*Data for analysis*:
^^^^^^^^

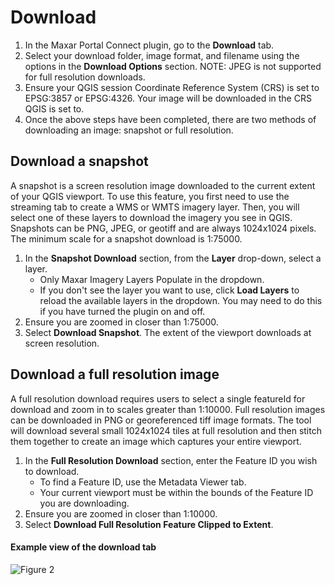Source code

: # Download
1. In the Maxar Portal Connect plugin, go to the **Download** tab.
2. Select your download folder, image format, and filename using the options in the 
**Download Options** section. NOTE: JPEG is not supported for full resolution downloads.
3. Ensure your QGIS session Coordinate Reference System (CRS) is set to EPSG:3857 or EPSG:4326. Your
image will be downloaded in the CRS QGIS is set to.
4. Once the above steps have been completed, there are two methods of downloading an image: snapshot or full resolution.

## Download a snapshot
A snapshot is a screen resolution image downloaded to the current extent of your QGIS viewport.
To use this feature, you first need to use the streaming tab to create a WMS or WMTS imagery layer.
Then, you will select one of these layers to download the imagery you see in QGIS.
Snapshots can be PNG, JPEG, or geotiff and are always 1024x1024 pixels. The minimum scale for a
snapshot download is  1:75000.

1. In the **Snapshot Download** section, from the **Layer** drop-down, select a layer.
    * Only Maxar Imagery Layers Populate in the dropdown.
    * If you don't see the layer you want to use, click **Load Layers** to reload the
available layers in the dropdown. You may need to do this if you have turned the plugin on
and off.
2. Ensure you are zoomed in closer than 1:75000.
3. Select **Download Snapshot**. The extent of the viewport downloads at screen resolution.

## Download a full resolution image
A full resolution download requires users to select a single featureId for download and 
zoom in to scales greater than 1:10000. Full resolution images can be downloaded in PNG or
georeferenced tiff image formats. The tool will download several small 1024x1024 tiles 
at full resolution and then stitch them together to create an image which captures your entire
viewport.

1. In the **Full Resolution Download** section, enter the Feature ID you wish to download.
    * To find a Feature ID, use the Metadata Viewer tab.
    * Your current viewport must be within the bounds of the Feature ID you are downloading.
2. Ensure you are zoomed in closer than 1:10000.
3. Select **Download Full Resolution Feature Clipped to Extent**.

#### Example view of the download tab
![Figure 2](/images/download.PNG)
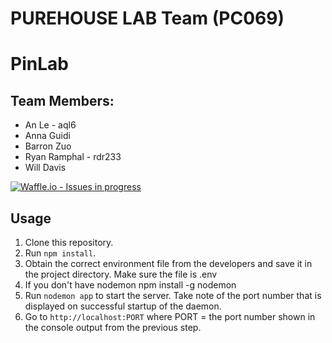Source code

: # PUREHOUSE LAB Team (PC069)

# PinLab

## Team Members:
* An Le - aql6
* Anna Guidi
* Barron Zuo
* Ryan Ramphal - rdr233
* Will Davis

[![Waffle.io - Issues in progress](https://badge.waffle.io/rramphal100/purehouse.svg?label=in%20progress&title=In%20Progress)](http://waffle.io/rramphal100/purehouse)

## Usage
1. Clone this repository.
2. Run `npm install`.
3. Obtain the correct environment file from the developers and save it in the project directory. Make sure the file is .env
4. If you don't have nodemon npm install -g nodemon
5. Run `nodemon app` to start the server. Take note of the port number that is displayed on successful startup of the daemon.
6. Go to `http://localhost:PORT` where PORT = the port number shown in the console output from the previous step.
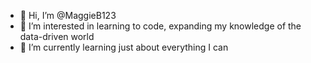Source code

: - 👋 Hi, I’m @MaggieB123
- 👀 I’m interested in learning to code, expanding my knowledge of the data-driven world
- 🌱 I’m currently learning just about everything I can 


<!---
MaggieB123/MaggieB123 is a ✨ special ✨ repository because its `README.md` (this file) appears on your GitHub profile.
You can click the Preview link to take a look at your changes.
--->
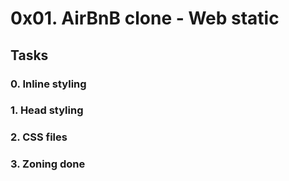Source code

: # 0x01. AirBnB clone - Web static

## Tasks

### 0. Inline styling

### 1. Head styling

### 2. CSS files

### 3. Zoning done
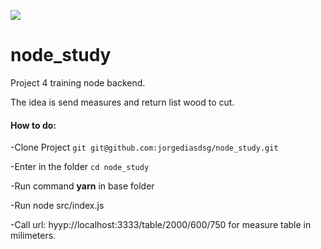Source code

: 
![](https://www.google.com/url?sa=i&url=https%3A%2F%2Fcoursework.vschool.io%2Fnode-modules-basics%2F&psig=AOvVaw19D-IAL7Lw7zrISCG2WhOz&ust=1600032411371000&source=images&cd=vfe&ved=0CAIQjRxqFwoTCLiI_a7H5OsCFQAAAAAdAAAAABAP)

# node_study
Project 4 training node backend.

The idea is send measures and return list wood to cut.

#### How to do:

-Clone Project ``git git@github.com:jorgediasdsg/node_study.git``

-Enter in the folder ``cd node_study``

-Run command <b>yarn</b> in base folder

-Run node src/index.js

-Call url: hyyp://localhost:3333/table/2000/600/750 for measure table in milimeters.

^^^^^^^^

*Problem details*:
When a line in the data above contains the string "Team", copy that line.

*Task answer*:
: # PUREHOUSE LAB Team (PC069)
## Team Members:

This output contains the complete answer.